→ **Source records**
▬▬▬

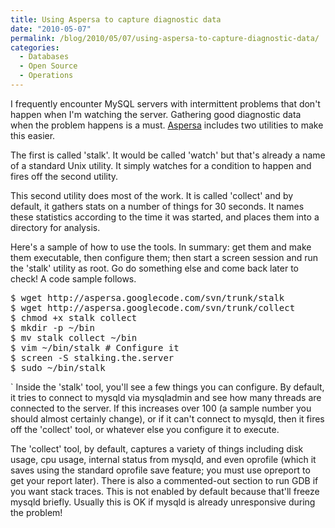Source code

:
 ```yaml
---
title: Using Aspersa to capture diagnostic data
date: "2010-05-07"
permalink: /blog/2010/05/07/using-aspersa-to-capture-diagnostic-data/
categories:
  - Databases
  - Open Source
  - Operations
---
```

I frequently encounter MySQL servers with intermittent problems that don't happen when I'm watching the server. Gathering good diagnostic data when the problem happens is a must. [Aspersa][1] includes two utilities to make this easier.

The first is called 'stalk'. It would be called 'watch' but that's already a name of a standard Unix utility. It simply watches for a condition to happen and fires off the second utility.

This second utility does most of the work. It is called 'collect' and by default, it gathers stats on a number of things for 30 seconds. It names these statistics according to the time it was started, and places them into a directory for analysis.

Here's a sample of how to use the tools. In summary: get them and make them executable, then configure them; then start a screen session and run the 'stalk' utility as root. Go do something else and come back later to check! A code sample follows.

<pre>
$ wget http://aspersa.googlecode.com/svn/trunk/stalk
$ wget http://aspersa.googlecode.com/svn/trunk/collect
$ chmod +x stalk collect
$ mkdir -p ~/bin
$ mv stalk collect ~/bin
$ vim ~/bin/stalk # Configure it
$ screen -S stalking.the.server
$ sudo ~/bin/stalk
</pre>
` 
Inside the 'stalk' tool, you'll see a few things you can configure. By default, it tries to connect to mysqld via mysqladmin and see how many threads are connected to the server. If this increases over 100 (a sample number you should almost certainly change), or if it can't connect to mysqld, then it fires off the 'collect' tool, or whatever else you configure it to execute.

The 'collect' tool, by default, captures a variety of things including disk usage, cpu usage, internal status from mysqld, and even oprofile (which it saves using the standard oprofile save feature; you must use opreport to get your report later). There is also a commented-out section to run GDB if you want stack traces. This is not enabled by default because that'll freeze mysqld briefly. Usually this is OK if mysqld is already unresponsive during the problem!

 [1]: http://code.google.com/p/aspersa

▬▬▬

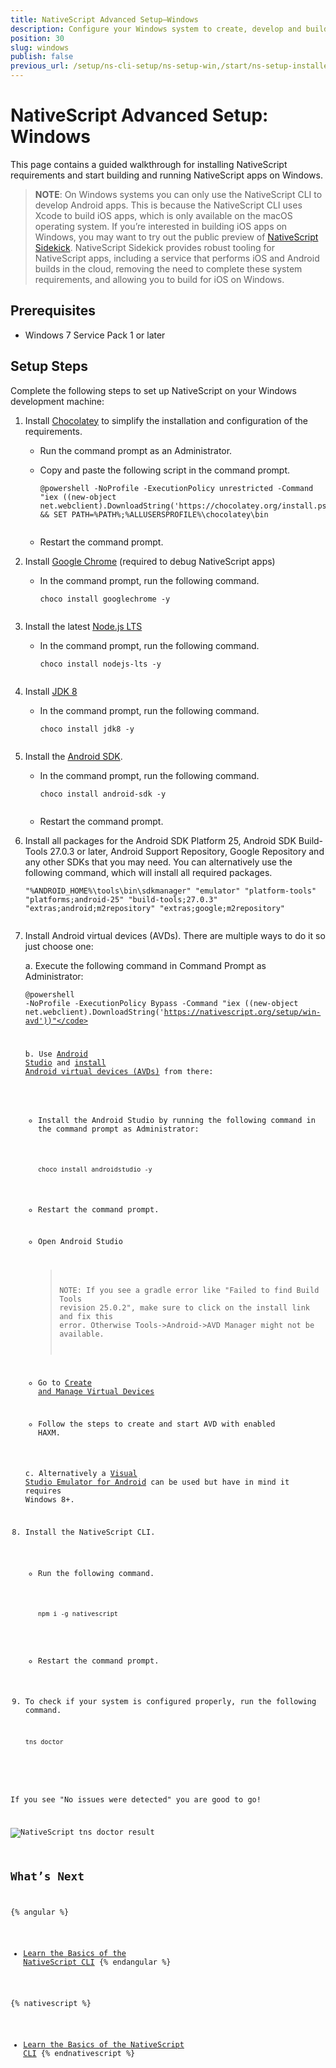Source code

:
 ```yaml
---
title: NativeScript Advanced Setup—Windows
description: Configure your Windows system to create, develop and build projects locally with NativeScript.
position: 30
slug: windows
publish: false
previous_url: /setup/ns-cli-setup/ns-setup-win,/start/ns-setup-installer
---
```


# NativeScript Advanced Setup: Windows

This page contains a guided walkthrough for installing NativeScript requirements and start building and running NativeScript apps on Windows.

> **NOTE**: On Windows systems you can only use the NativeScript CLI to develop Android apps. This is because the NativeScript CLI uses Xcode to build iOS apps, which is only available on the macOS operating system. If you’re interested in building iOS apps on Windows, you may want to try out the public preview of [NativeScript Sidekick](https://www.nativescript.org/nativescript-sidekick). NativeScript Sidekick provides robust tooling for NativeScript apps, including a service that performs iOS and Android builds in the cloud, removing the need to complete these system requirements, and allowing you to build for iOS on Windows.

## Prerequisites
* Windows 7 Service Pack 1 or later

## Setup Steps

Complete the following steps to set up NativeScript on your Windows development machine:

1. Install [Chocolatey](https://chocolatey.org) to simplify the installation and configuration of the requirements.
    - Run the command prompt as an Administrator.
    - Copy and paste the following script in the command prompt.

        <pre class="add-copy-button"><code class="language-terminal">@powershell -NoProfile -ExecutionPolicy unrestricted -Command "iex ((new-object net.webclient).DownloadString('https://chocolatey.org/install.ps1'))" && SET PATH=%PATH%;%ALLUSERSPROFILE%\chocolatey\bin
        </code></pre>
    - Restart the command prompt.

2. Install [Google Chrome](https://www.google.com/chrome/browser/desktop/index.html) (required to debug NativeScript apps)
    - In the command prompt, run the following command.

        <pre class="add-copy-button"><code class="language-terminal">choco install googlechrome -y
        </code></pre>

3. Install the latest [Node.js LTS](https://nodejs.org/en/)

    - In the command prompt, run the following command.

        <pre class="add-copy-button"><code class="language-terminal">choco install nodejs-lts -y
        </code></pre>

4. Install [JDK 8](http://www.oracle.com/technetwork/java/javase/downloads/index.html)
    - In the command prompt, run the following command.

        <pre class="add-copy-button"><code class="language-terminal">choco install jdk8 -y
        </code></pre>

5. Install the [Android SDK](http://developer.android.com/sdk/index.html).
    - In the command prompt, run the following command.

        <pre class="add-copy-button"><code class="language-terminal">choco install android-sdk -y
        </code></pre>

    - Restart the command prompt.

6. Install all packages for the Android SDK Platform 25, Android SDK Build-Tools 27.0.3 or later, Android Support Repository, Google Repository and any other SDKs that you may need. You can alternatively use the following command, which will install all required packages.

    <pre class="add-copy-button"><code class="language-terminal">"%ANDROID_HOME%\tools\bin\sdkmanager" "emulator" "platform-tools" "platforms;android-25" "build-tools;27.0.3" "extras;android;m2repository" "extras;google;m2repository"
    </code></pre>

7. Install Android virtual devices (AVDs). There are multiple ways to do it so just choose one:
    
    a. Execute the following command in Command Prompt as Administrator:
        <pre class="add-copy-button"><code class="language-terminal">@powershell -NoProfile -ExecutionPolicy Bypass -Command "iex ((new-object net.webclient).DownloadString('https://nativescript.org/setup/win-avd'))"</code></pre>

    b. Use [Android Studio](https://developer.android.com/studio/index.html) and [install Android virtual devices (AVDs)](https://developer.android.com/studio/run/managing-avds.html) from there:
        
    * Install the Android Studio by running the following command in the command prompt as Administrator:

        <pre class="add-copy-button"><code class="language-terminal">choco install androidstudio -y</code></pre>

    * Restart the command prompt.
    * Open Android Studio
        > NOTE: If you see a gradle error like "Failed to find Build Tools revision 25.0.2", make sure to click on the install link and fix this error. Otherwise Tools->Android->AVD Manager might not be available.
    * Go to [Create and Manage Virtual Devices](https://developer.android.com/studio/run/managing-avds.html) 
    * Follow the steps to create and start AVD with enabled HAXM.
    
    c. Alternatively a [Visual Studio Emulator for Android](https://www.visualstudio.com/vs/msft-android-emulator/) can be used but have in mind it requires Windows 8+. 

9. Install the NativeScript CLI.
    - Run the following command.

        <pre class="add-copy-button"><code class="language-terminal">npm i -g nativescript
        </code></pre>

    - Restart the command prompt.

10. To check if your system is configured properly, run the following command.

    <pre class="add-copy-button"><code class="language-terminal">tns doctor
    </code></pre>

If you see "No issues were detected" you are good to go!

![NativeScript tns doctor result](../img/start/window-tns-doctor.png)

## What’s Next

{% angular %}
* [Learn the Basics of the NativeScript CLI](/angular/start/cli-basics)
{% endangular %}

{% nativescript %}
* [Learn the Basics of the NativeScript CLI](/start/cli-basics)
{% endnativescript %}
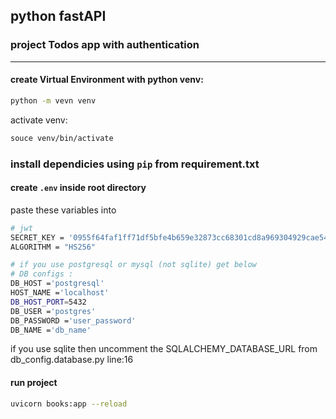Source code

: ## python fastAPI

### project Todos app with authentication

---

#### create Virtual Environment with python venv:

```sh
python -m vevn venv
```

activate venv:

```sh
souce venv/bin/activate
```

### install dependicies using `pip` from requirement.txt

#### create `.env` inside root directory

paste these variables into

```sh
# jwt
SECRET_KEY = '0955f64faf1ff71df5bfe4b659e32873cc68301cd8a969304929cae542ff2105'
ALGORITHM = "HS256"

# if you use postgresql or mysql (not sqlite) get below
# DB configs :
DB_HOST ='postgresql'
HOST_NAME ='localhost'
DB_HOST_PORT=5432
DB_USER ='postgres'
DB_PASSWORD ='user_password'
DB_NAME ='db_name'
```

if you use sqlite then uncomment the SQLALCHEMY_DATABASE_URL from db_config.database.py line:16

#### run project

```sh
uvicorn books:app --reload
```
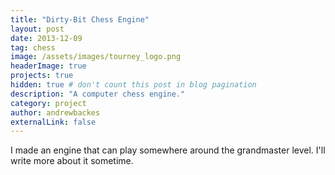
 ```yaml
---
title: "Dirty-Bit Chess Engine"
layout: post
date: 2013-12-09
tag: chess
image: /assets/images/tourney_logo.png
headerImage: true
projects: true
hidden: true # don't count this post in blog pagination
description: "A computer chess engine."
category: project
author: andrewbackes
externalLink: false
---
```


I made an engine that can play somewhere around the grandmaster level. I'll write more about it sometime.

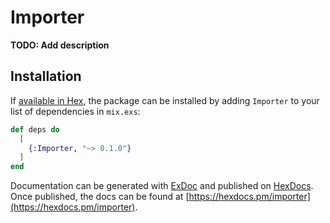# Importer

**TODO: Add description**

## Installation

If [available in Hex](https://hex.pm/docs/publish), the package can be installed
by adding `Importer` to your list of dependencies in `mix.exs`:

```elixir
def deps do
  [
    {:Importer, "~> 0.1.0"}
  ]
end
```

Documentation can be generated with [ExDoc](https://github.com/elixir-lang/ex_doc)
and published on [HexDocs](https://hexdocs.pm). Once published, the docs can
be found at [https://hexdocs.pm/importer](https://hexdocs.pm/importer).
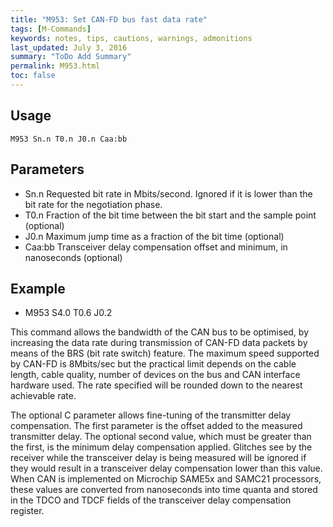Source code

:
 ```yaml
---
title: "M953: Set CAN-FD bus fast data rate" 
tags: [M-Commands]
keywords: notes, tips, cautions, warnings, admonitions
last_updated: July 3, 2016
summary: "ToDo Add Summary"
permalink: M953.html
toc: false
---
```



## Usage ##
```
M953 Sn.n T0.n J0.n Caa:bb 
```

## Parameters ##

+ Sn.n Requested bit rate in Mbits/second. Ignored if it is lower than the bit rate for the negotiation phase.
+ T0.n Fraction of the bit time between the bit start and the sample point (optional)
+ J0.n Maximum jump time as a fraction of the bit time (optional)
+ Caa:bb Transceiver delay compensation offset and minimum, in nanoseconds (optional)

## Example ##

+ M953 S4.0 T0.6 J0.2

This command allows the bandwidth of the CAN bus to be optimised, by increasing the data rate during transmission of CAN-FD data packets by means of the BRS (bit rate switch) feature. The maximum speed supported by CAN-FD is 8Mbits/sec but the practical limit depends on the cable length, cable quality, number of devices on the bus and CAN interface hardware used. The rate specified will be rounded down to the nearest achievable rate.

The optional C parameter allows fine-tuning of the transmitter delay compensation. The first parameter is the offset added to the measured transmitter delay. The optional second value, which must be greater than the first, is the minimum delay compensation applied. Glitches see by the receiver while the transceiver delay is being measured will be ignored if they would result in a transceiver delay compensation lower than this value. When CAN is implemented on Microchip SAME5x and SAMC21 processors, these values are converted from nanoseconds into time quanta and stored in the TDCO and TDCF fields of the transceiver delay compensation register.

▬▬▬

→ **Activity**
Restate word for word the entries above, starting at the line with "Inside the 'stalk'" and ending at the line with "[1]: http://code.google.com/p/aspersa", inclusive, and no others.

→ **Result of the task**
Inside the 'stalk' tool, you'll see a few things you can configure. By default, it tries to connect to mysqld via mysqladmin and see how many threads are connected to the server. If this increases over 100 (a sample number you should almost certainly change), or if it can't connect to mysqld, then it fires off the 'collect' tool, or whatever else you configure it to execute.

The 'collect' tool, by default, captures a variety of things including disk usage, cpu usage, internal status from mysqld, and even oprofile (which it saves using the standard oprofile save feature; you must use opreport to get your report later). There is also a commented-out section to run GDB if you want stack traces. This is not enabled by default because that'll freeze mysqld briefly. Usually this is OK if mysqld is already unresponsive during the problem!

 [1]: http://code.google.com/p/aspersa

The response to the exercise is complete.